I remember subs. I even know a few.

I helped console a sub awhile back. He told me the students had been singing loudly and screaming in class all day. They had even screamed AT him at one point.

That sub does not plan to be back and I don’t blame him.

In our more difficult urban and impoverished school districts, classes often double up because no sub can be found. Given how hard the kids can be on subs, I’m not sure that much, if any, learning loss results.

Eduhonesty: “Another flaw in the human character is that everybody wants to build
and nobody wants to do maintenance.”  ~ Kurt Vonnegut (1922 – 2007)

Discipline is at an all-time low out here. Well-meaning counselors and deans endlessly talk to students, trying to help them understand why their behavior should change. I have a news flash for those counselors and deans: Most of those kids know exactly what they did and why it was wrong. They are experts at telling stories that adults want to hear.

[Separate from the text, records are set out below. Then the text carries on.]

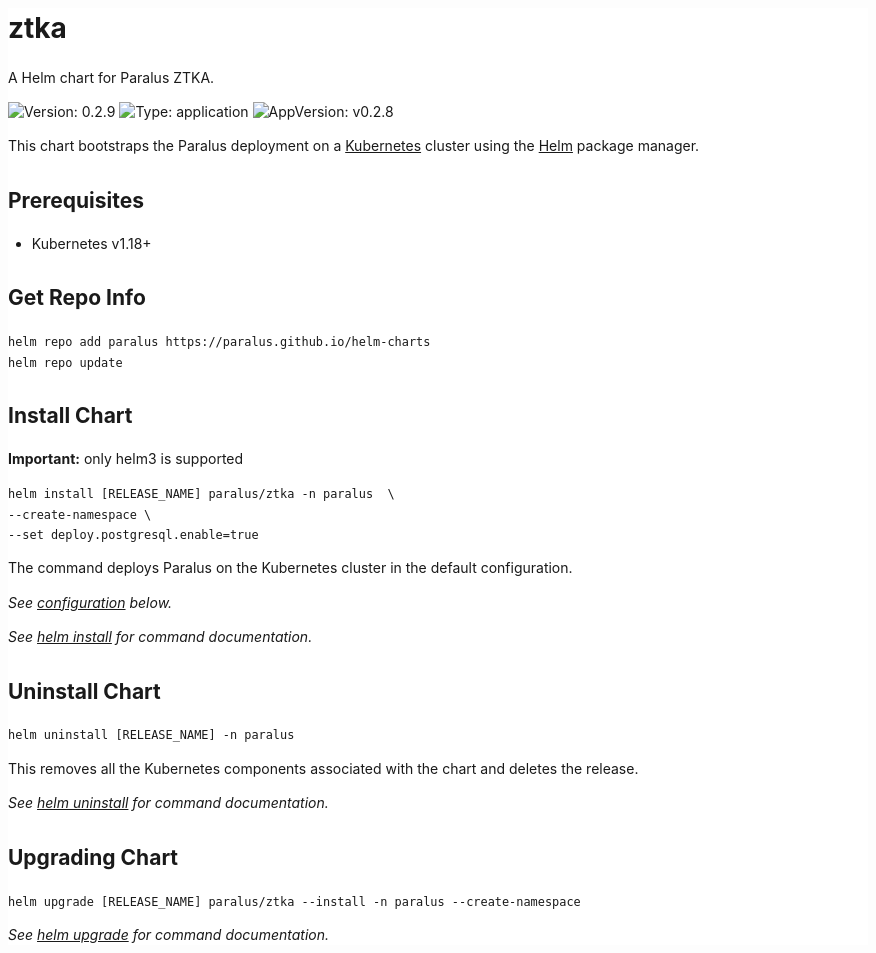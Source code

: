 # ztka

A Helm chart for Paralus ZTKA.

![Version: 0.2.9](https://img.shields.io/badge/Version-0.2.9-informational?style=flat-square) ![Type: application](https://img.shields.io/badge/Type-application-informational?style=flat-square) ![AppVersion: v0.2.8](https://img.shields.io/badge/AppVersion-v0.2.8-informational?style=flat-square)

This chart bootstraps the Paralus deployment on a [Kubernetes](http://kubernetes.io) cluster using the [Helm](https://helm.sh) package manager.

## Prerequisites

- Kubernetes v1.18+

## Get Repo Info

```console
helm repo add paralus https://paralus.github.io/helm-charts
helm repo update
```

## Install Chart

**Important:** only helm3 is supported

```console
helm install [RELEASE_NAME] paralus/ztka -n paralus  \
--create-namespace \
--set deploy.postgresql.enable=true
```

The command deploys Paralus on the Kubernetes cluster in the default configuration.

_See [configuration](#configuration) below._

_See [helm install](https://helm.sh/docs/helm/helm_install/) for command documentation._

## Uninstall Chart

```console
helm uninstall [RELEASE_NAME] -n paralus
```

This removes all the Kubernetes components associated with the chart and deletes the release.

_See [helm uninstall](https://helm.sh/docs/helm/helm_uninstall/) for command documentation._

## Upgrading Chart

```console
helm upgrade [RELEASE_NAME] paralus/ztka --install -n paralus --create-namespace
```

_See [helm upgrade](https://helm.sh/docs/helm/helm_upgrade/) for command documentation._
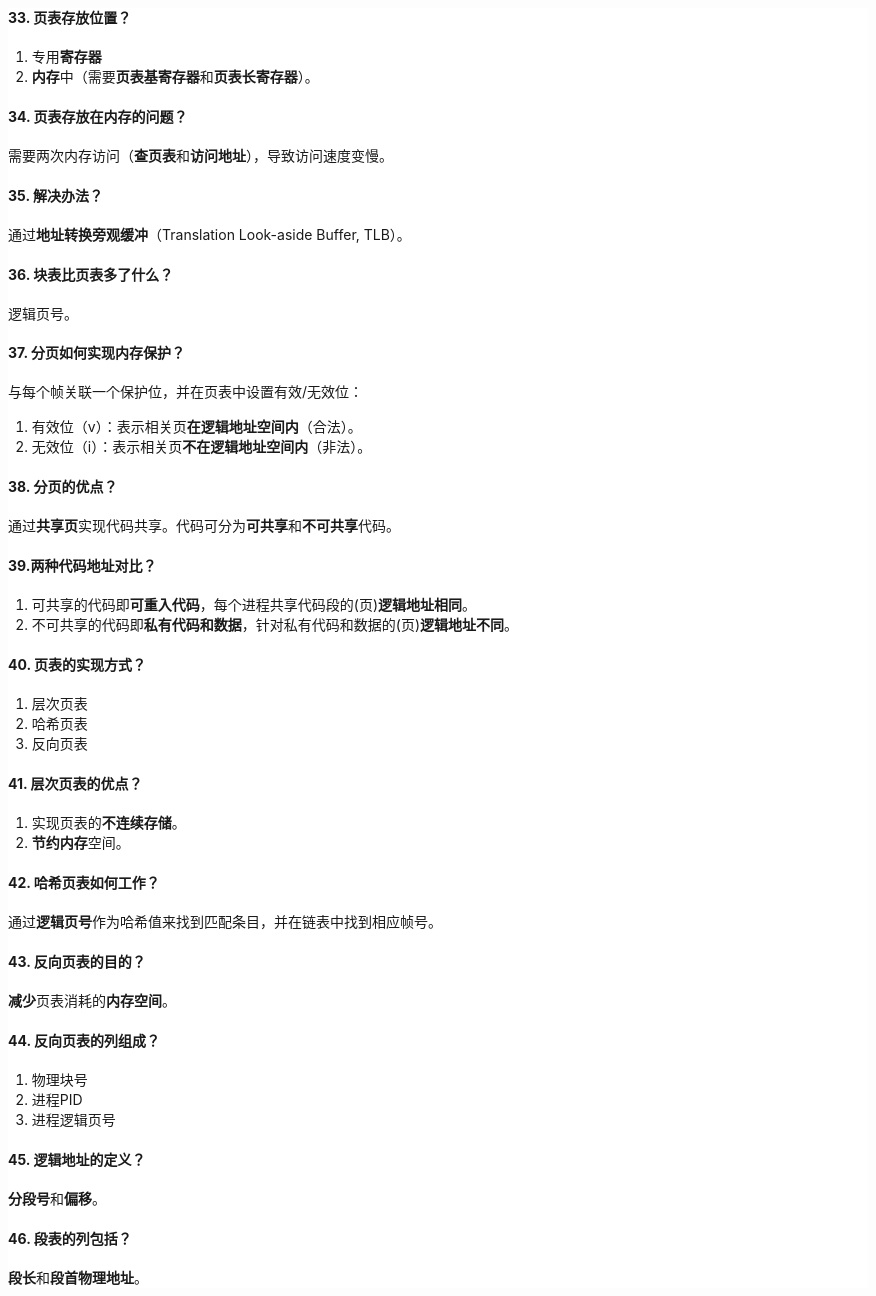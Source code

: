 #### 33. 页表存放位置？
1. 专用**寄存器**
2. **内存**中（需要**页表基寄存器**和**页表长寄存器**）。

#### 34. 页表存放在内存的问题？
需要两次内存访问（**查页表**和**访问地址**），导致访问速度变慢。

#### 35. 解决办法？
通过**地址转换旁观缓冲**（Translation Look-aside Buffer, TLB）。

#### 36. 块表比页表多了什么？
逻辑页号。

#### 37. 分页如何实现内存保护？
与每个帧关联一个保护位，并在页表中设置有效/无效位：
1. 有效位（v）：表示相关页**在逻辑地址空间内**（合法）。
2. 无效位（i）：表示相关页**不在逻辑地址空间内**（非法）。

#### 38. 分页的优点？
通过**共享页**实现代码共享。代码可分为**可共享**和**不可共享**代码。

#### 39.两种代码地址对比？
1. 可共享的代码即**可重入代码**，每个进程共享代码段的(页)**逻辑地址相同**。
2. 不可共享的代码即**私有代码和数据**，针对私有代码和数据的(页)**逻辑地址不同**。

#### 40. 页表的实现方式？
1. 层次页表
2. 哈希页表
3. 反向页表

#### 41. 层次页表的优点？
1. 实现页表的**不连续存储**。
2. **节约内存**空间。

#### 42. 哈希页表如何工作？
通过**逻辑页号**作为哈希值来找到匹配条目，并在链表中找到相应帧号。

#### 43. 反向页表的目的？
**减少**页表消耗的**内存空间**。

#### 44. 反向页表的列组成？
1. 物理块号
2. 进程PID
3. 进程逻辑页号

#### 45. 逻辑地址的定义？
**分段号**和**偏移**。

#### 46. 段表的列包括？
**段长**和**段首物理地址**。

These once and future thugs don’t need to “reflect.” They don’t need second, third, fourth, etc. chances. They need consequences. Consequences might result in some reflection. They might result in the district managing to keep a few more subs. As a teacher, I have the leverage of grades to use to influence behavior. I also have a relationship with individual students. But subs rely on student goodwill and the threat of consequences from the Dean’s office to hold their classrooms together.

Eduhonesty: Sympathetic listening has its place, but it also builds thugs. Those students who were singing loudly while that sub tried to talk? They should have been suspended. That singing and screaming was an act of aggression against the sub and the excuse, “We was just singing!” is unworthy of any discussion or reflection. These kids are smarter than that. They knew exactly what they were doing.